December 26 isn’t just Boxing Day. It’s the start of Kwanzaa, a week-long celebration of African-American culture that was first celebrated fifty years ago, in 1966.  

In the twenty-first century, wrote Elizabeth Pleck in the Journal of American Ethnic History in 2001, it remains "one of the most lasting innovations of United States black nationalism of the 1960s.  Maulana Karenga, a prominent member of the black nationalist community, designed the holiday “as a celebration of African American family, community and culture,” according to History.com. 

"Kwanzaa is significant because of its popularity and because it retells the African American story, with the distant African rural past elevated to the point of origin," she wrote. "It is even more significant as a cultural event where African American racial identity is formed and refashioned in the post-civil rights era." 
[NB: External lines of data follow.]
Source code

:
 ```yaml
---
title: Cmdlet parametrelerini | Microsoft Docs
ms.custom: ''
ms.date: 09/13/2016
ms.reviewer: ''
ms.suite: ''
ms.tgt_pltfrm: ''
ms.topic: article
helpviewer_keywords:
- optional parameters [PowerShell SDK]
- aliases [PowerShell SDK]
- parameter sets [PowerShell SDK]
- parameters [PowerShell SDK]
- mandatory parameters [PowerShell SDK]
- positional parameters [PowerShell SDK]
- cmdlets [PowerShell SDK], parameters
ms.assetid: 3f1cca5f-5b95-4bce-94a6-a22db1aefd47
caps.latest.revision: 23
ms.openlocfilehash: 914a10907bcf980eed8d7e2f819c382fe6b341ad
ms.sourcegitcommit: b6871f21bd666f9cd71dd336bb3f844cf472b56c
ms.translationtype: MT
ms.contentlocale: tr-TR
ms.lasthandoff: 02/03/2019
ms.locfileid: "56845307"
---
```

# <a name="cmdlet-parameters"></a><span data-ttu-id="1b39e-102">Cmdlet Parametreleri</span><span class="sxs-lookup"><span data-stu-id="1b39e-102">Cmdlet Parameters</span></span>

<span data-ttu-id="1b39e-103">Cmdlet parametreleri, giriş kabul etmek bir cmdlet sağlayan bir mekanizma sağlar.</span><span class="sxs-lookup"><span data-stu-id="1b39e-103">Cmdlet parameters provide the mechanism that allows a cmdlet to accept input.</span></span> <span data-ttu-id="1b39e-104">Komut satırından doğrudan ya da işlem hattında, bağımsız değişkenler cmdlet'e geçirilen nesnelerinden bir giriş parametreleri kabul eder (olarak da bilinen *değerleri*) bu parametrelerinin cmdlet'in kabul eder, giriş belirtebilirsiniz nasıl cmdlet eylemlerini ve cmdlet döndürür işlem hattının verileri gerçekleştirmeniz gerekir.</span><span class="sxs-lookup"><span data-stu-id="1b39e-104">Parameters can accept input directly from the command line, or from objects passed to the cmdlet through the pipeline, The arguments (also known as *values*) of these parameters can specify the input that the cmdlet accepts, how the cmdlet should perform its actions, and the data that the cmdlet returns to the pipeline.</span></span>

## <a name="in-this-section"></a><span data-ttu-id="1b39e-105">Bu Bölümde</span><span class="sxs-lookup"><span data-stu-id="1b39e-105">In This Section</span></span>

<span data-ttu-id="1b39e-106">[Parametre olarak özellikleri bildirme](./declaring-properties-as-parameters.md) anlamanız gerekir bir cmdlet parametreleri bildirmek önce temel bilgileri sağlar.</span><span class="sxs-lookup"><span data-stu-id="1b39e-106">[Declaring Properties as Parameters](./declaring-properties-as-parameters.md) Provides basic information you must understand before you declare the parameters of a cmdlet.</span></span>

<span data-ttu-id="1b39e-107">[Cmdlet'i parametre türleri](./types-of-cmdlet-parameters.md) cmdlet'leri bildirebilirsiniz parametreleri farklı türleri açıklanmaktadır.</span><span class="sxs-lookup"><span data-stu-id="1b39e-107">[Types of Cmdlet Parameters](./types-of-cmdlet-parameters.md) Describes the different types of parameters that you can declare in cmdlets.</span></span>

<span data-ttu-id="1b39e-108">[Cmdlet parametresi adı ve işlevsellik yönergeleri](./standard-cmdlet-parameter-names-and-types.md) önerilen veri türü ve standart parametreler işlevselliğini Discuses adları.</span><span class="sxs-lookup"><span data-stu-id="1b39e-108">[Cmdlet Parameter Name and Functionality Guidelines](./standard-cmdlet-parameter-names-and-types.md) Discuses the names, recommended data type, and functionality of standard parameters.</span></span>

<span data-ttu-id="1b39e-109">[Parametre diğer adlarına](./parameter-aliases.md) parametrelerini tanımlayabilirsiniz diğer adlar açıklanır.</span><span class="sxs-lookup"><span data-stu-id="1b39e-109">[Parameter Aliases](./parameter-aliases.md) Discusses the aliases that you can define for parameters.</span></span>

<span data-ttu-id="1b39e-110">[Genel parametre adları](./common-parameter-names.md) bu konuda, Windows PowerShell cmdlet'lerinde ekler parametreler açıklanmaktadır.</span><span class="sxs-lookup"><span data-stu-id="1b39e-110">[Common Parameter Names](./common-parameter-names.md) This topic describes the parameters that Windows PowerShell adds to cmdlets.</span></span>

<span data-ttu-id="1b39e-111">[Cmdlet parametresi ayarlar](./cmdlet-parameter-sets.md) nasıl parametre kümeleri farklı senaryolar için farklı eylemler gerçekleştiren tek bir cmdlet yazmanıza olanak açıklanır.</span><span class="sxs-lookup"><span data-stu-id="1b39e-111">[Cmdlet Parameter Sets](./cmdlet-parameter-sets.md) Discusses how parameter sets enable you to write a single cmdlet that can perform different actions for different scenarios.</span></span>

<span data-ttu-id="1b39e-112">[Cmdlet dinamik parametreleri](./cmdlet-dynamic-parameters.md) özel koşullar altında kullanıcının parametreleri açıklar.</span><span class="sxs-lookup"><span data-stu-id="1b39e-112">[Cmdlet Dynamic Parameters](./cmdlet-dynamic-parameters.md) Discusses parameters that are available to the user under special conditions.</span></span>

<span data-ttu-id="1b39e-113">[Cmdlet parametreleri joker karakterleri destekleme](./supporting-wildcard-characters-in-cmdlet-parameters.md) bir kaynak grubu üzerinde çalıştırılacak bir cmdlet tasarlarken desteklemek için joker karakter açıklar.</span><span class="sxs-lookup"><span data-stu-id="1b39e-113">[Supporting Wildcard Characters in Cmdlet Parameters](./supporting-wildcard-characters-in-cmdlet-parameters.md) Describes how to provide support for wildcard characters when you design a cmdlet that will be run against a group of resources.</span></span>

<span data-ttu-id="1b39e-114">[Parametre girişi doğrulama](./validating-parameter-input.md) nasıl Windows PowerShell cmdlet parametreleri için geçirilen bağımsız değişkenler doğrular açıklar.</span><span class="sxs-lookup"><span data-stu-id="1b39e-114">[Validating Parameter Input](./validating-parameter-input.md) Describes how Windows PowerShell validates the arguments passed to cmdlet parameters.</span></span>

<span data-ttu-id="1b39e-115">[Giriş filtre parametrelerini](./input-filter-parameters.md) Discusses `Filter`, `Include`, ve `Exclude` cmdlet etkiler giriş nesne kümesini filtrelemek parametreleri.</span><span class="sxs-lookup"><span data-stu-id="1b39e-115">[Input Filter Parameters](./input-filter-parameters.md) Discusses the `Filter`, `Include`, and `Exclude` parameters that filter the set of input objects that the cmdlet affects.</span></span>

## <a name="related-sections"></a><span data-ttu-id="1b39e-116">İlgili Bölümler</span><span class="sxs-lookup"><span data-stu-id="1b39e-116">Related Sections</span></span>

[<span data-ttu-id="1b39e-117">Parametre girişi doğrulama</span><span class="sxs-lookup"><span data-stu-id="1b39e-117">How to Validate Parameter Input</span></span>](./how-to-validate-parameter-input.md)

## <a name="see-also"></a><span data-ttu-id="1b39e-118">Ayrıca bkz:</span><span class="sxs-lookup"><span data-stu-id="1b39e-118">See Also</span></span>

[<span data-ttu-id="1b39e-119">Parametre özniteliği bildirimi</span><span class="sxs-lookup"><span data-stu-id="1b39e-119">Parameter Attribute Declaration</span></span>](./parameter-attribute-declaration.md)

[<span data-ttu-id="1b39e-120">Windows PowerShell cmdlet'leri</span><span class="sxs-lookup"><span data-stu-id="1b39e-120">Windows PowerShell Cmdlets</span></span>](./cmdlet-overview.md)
The holiday is mostly an American tradition, she wrote, but it's also celebrated in Canada and the Caribbean. Today it's less popular than it was in the 1980s and 1990s, writes NPR, but the holiday is celebrated by about two percent of  Americans. And it remains part of community winter celebration throughout the country. Houston, Madison, Wisconsin, Chicago and the village of Yellow Springs, Ohio are just a few of those communities.

Duke University's Mark Anthony Neal told NPR host Michel Martin that one of the reasons Kwanzaa might have decreased in popularity is because black heritage is much more accessible today than it was in the 1980s. For millennials, he said, the fact that they can find black history on the internet and black studies is part of university curriculums means that there's no longer the kind of intensity around the holiday that he felt in the 1980s. Then, he said, it felt like Kwanzaa was the only way "to be able to connect to some sort of sense of black heritage."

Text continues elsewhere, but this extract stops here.